In November, when I wrote to the board recommending that it organize an advisory question, I spoke of honoring member opinion. Honoring member opinion means honoring the full range of member opinion.
Because referendums are inherently zero sum games, with the winner winning and the loser getting nothing, if the board treats the advisory question as a referendum, it will, in effect, throw away the input of approximately half the members. That would dishonor member opinion.
Charles Wu recently contacted me for advice about devising a ski lodge replacement resolution that is supported by a greater percentage of homeowners.
Having looked at the high level data and the deeper dive cross tabulations, it appears that there is wide support for replacing the ski lodge with a modern facility that serves our needs. However, it also appears that there is wide concern regarding the potential cost and scope of the current replacement proposal.
Might it be possible to find a resolution that is better supported by homeowners? In this regard, I would ask the board to recall what Charles Heath said about surveys being snapshots. His point was that public opinion is not static. It can change and it does change depending on countless factors. The advisory question provided the board with critical insights into some of the more salient factors. Those insights should help guide the board’s response.
The respondent numbers suggest that approximately 45% support the current ski lodge replacement project proposal. Can the proposal be modified to attract more supporters without alienating significant numbers of existing supporters? Possibly. Can additional information be provided to the community to sufficiently address concerns to convert a percentage of project skeptics into project proponents? Potentially. These options are not mutually exclusive.
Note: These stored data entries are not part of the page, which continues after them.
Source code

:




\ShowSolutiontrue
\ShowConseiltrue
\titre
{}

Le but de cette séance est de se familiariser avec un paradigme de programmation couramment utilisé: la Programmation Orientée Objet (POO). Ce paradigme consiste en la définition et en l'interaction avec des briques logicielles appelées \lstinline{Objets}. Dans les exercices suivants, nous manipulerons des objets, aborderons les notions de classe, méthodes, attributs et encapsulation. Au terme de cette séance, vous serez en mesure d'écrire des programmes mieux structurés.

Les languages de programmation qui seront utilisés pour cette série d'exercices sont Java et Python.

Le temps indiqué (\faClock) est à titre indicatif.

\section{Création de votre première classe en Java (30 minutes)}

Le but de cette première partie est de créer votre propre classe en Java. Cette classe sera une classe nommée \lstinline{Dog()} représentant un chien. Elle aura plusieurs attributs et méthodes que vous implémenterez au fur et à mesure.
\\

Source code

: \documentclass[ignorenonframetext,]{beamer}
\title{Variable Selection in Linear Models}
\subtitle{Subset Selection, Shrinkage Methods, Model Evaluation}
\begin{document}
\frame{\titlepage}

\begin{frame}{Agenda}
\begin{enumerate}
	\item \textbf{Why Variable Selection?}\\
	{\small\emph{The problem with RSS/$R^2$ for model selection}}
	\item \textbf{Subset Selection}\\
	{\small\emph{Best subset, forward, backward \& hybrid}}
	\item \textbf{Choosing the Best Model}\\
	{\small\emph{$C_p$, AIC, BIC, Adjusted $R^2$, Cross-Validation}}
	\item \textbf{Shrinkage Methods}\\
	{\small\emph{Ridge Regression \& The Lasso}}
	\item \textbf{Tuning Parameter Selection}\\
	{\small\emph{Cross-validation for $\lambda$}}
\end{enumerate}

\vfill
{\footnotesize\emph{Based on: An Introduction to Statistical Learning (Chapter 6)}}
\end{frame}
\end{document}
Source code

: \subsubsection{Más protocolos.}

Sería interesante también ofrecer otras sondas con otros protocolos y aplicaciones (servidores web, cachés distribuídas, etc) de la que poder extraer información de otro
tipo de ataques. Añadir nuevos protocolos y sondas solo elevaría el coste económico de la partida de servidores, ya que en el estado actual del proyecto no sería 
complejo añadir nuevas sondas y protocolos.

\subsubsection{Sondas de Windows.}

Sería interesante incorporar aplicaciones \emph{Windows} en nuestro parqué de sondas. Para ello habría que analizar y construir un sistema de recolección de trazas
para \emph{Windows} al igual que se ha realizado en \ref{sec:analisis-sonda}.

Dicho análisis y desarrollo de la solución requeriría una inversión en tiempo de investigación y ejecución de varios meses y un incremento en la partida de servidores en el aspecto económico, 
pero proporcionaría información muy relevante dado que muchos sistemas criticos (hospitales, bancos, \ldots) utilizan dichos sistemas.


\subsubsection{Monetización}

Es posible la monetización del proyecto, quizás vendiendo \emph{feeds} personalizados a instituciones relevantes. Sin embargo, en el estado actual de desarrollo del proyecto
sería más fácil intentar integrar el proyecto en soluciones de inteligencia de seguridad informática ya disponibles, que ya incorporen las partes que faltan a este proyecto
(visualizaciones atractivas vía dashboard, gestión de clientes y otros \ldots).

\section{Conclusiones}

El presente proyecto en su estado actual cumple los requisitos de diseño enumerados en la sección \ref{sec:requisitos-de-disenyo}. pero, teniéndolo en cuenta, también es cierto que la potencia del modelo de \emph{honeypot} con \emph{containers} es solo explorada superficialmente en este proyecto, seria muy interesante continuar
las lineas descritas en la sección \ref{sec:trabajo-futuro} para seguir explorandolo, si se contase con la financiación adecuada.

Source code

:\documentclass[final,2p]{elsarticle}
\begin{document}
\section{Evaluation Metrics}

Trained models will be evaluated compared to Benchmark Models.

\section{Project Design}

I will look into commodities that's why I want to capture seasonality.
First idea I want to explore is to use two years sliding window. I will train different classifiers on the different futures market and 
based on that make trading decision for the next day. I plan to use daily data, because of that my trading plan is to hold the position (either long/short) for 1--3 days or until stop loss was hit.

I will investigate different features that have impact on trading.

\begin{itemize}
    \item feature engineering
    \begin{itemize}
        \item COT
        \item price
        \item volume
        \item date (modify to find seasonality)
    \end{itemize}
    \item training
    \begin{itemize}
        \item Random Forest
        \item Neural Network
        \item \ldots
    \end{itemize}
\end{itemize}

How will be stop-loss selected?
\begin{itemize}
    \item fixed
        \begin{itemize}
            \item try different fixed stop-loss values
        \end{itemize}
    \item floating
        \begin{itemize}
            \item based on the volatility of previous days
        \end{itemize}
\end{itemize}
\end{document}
Second, the board should expedite any changes that may be made to the replacement ski lodge proposal. For financial and other reasons, the board and the association have an interest in resolving the ski lodge issue as quickly as possible. In addition to potential financial costs, there could also be opportunity costs associated with project delays.
For the board, for staff, and for the members, the ski lodge replacement project often feels like an all-consuming fixation. The December 2021 member survey, which will be discussed at this Friday’s board meeting alongside the advisory question results, suggests a number of issues that require board and staff attention. The longer we delay the ski lodge project, the longer we potentially delay addressing those other needs. Delaying effective action on these other issues will likely exacerbate community divisions.
Third, having deliberately sought the members’ advice on the current ski lodge replacement proposal, the board is obliged to be responsive to that advice.
The board should not over-simplify what it means to be responsive to member advice. It may be possible to be responsive by working with the architects and staff to modify the existing proposal to increase efficiency and reduce costs while still satisfying our priority needs and expectations. (I would remind the board that it earlier challenged the architects to shave one million dollars off the project cost.)
It may also be that, given the fixed costs associated with the project, or given the costs associated with a delay, no meaningful cost savings can be implemented. In that case, being responsive could require the board to explain in greater clarity why the existing design is ultimately the most cost effective design for our purposes.
As I stated previously, “If we wish to accomplish anything positive and productive for our community, we must return to a calm, humane, and reasonable approach to governance.” I pushed to conduct the advisory question because I believed it could help set us on a path toward that return. I still believe that is possible, provided we are all guided, in Lincoln’s words, “by the better angels of our nature.”